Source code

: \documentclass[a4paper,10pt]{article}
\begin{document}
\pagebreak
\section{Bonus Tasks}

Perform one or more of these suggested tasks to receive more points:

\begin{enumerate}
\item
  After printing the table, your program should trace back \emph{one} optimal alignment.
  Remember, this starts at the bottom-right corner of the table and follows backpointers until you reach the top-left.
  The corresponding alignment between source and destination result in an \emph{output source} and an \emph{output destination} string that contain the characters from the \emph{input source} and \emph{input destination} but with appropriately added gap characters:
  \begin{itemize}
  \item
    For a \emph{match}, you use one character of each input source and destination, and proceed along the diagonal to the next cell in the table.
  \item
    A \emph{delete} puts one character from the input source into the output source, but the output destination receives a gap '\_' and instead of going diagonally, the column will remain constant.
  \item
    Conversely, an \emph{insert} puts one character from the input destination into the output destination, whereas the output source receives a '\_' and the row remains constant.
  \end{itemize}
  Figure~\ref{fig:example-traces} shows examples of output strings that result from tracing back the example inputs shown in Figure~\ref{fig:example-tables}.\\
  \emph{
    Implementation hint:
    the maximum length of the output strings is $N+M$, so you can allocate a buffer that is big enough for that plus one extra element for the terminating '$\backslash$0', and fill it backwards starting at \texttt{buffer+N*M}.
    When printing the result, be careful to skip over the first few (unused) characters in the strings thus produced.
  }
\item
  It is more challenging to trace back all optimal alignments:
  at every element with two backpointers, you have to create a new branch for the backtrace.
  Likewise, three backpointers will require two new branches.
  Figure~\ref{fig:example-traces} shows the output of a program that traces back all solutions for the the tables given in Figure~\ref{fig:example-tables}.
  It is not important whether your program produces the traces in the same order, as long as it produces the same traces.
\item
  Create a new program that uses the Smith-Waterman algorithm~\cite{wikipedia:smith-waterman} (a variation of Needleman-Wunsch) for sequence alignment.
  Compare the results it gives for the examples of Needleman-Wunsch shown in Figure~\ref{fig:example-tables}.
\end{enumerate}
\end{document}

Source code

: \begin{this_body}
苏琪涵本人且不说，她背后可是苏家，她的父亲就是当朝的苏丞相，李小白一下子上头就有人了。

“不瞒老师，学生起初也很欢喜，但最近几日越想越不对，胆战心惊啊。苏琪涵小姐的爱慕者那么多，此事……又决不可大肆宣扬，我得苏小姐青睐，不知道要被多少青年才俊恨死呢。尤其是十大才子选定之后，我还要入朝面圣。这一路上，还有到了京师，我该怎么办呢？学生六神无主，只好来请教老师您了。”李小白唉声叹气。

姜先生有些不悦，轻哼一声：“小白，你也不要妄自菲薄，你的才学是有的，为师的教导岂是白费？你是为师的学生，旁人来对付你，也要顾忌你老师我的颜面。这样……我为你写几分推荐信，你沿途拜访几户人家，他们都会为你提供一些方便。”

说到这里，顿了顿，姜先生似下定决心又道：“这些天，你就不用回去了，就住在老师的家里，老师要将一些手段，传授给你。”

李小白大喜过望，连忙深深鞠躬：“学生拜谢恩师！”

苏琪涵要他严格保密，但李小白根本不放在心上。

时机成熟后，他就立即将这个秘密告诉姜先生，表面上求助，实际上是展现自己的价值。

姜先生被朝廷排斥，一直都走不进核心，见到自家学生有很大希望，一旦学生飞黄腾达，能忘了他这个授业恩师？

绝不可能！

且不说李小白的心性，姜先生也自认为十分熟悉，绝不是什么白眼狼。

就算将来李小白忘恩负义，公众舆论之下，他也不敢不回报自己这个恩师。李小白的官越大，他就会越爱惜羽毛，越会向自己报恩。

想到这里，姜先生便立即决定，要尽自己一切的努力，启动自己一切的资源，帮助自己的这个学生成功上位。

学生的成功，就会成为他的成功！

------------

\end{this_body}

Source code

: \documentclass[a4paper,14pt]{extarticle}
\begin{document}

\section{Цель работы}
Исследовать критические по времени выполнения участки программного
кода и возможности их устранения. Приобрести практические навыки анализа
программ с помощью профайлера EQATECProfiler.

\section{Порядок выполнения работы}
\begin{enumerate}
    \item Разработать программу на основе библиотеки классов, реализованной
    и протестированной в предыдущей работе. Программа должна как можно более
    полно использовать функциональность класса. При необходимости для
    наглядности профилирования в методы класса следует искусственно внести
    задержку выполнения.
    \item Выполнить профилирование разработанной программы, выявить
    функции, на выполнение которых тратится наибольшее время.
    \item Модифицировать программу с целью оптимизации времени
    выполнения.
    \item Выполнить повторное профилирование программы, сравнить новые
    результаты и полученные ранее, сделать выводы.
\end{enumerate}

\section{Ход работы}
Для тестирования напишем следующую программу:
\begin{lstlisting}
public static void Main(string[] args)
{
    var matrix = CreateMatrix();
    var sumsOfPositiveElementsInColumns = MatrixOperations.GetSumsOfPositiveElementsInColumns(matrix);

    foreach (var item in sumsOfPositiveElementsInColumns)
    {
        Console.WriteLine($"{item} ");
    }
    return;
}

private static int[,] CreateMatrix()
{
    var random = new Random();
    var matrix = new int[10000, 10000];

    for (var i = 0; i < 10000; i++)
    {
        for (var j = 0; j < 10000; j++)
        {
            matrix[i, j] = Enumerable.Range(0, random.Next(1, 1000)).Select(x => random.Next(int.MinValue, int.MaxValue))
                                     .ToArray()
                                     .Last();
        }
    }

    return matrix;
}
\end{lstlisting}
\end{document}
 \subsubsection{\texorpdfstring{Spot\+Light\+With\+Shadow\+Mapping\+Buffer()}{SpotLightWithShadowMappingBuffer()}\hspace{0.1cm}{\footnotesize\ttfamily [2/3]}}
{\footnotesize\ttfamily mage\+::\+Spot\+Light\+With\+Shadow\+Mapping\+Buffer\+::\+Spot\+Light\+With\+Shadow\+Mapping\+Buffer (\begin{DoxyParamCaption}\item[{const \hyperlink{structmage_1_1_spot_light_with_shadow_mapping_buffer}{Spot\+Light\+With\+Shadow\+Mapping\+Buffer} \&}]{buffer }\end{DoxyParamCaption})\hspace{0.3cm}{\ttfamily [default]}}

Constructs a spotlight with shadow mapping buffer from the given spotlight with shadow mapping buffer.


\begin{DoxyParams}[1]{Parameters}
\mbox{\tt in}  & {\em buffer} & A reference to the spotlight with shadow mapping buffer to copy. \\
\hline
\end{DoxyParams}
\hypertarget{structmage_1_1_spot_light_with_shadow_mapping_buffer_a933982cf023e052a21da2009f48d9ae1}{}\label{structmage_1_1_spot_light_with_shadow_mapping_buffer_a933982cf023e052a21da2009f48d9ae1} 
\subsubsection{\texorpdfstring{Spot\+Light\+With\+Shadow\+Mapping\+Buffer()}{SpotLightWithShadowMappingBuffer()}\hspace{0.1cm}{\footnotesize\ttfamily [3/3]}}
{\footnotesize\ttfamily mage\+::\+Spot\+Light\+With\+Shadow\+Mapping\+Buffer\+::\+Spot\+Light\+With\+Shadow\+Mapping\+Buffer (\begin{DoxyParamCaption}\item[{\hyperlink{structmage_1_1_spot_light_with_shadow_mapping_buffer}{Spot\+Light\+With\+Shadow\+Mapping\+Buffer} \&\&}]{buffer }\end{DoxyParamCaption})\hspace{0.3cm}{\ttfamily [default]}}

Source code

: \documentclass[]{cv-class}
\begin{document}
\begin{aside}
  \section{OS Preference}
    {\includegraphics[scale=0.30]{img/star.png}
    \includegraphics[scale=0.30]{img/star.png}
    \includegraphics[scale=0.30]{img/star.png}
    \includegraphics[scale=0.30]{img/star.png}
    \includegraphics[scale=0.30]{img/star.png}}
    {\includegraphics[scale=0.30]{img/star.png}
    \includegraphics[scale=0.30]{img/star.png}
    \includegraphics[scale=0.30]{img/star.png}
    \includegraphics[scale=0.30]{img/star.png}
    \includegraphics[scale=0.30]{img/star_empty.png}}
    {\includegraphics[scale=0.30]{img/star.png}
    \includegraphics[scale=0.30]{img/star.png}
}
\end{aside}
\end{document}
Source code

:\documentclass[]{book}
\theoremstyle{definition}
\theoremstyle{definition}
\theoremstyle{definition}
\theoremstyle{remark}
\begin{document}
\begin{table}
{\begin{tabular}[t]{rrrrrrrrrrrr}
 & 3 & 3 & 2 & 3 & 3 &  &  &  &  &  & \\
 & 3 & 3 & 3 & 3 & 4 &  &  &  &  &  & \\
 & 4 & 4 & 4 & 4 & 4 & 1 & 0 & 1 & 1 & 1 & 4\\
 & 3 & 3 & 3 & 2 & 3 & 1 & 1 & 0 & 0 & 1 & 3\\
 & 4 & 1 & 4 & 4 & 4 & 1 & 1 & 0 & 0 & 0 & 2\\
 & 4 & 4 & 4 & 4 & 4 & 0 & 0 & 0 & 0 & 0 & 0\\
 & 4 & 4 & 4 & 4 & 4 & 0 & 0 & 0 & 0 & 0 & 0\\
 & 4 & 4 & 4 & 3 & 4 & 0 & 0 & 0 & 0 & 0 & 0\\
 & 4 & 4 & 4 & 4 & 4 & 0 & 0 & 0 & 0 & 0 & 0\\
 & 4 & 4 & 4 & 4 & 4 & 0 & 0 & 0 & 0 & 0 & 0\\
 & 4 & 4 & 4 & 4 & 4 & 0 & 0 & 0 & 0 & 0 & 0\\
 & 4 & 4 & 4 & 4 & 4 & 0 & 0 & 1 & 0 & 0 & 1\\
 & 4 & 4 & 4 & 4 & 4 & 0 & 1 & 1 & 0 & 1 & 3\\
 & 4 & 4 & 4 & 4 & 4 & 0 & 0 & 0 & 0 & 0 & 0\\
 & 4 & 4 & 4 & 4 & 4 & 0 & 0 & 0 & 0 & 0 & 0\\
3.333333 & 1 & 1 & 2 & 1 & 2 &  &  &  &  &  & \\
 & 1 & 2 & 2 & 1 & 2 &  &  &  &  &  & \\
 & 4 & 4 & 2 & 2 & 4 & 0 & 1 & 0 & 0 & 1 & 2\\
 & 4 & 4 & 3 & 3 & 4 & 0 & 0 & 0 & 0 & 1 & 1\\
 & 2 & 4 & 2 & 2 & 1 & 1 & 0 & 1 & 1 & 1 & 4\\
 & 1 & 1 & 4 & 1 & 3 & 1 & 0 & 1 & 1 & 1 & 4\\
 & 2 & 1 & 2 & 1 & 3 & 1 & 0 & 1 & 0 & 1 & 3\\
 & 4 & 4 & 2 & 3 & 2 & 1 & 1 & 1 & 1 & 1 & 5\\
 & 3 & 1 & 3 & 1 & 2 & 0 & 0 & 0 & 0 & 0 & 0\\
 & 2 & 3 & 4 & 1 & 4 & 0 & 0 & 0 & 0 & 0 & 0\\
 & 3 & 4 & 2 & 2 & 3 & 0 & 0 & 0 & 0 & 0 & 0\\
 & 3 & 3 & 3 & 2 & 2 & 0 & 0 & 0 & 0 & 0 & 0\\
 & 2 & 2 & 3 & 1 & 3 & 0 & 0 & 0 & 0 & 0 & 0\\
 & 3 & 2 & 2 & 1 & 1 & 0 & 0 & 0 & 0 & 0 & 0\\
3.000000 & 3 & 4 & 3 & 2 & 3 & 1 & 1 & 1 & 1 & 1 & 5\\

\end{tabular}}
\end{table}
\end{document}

WHAT TO DO:
Your task is to set down only the lines that run from the opening of the listing to the line with "Likewise, three backpointers", both ends included, each unchanged.

ANSWER BELOW:
Source code

: \documentclass[a4paper,10pt]{article}
\begin{document}
\pagebreak
\section{Bonus Tasks}

Perform one or more of these suggested tasks to receive more points:

\begin{enumerate}
\item
  After printing the table, your program should trace back \emph{one} optimal alignment.
  Remember, this starts at the bottom-right corner of the table and follows backpointers until you reach the top-left.
  The corresponding alignment between source and destination result in an \emph{output source} and an \emph{output destination} string that contain the characters from the \emph{input source} and \emph{input destination} but with appropriately added gap characters:
  \begin{itemize}
  \item
    For a \emph{match}, you use one character of each input source and destination, and proceed along the diagonal to the next cell in the table.
  \item
    A \emph{delete} puts one character from the input source into the output source, but the output destination receives a gap '\_' and instead of going diagonally, the column will remain constant.
  \item
    Conversely, an \emph{insert} puts one character from the input destination into the output destination, whereas the output source receives a '\_' and the row remains constant.
  \end{itemize}
  Figure~\ref{fig:example-traces} shows examples of output strings that result from tracing back the example inputs shown in Figure~\ref{fig:example-tables}.\\
  \emph{
    Implementation hint:
    the maximum length of the output strings is $N+M$, so you can allocate a buffer that is big enough for that plus one extra element for the terminating '$\backslash$0', and fill it backwards starting at \texttt{buffer+N*M}.
    When printing the result, be careful to skip over the first few (unused) characters in the strings thus produced.
  }
\item
  It is more challenging to trace back all optimal alignments:
  at every element with two backpointers, you have to create a new branch for the backtrace.
  Likewise, three backpointers will require two new branches.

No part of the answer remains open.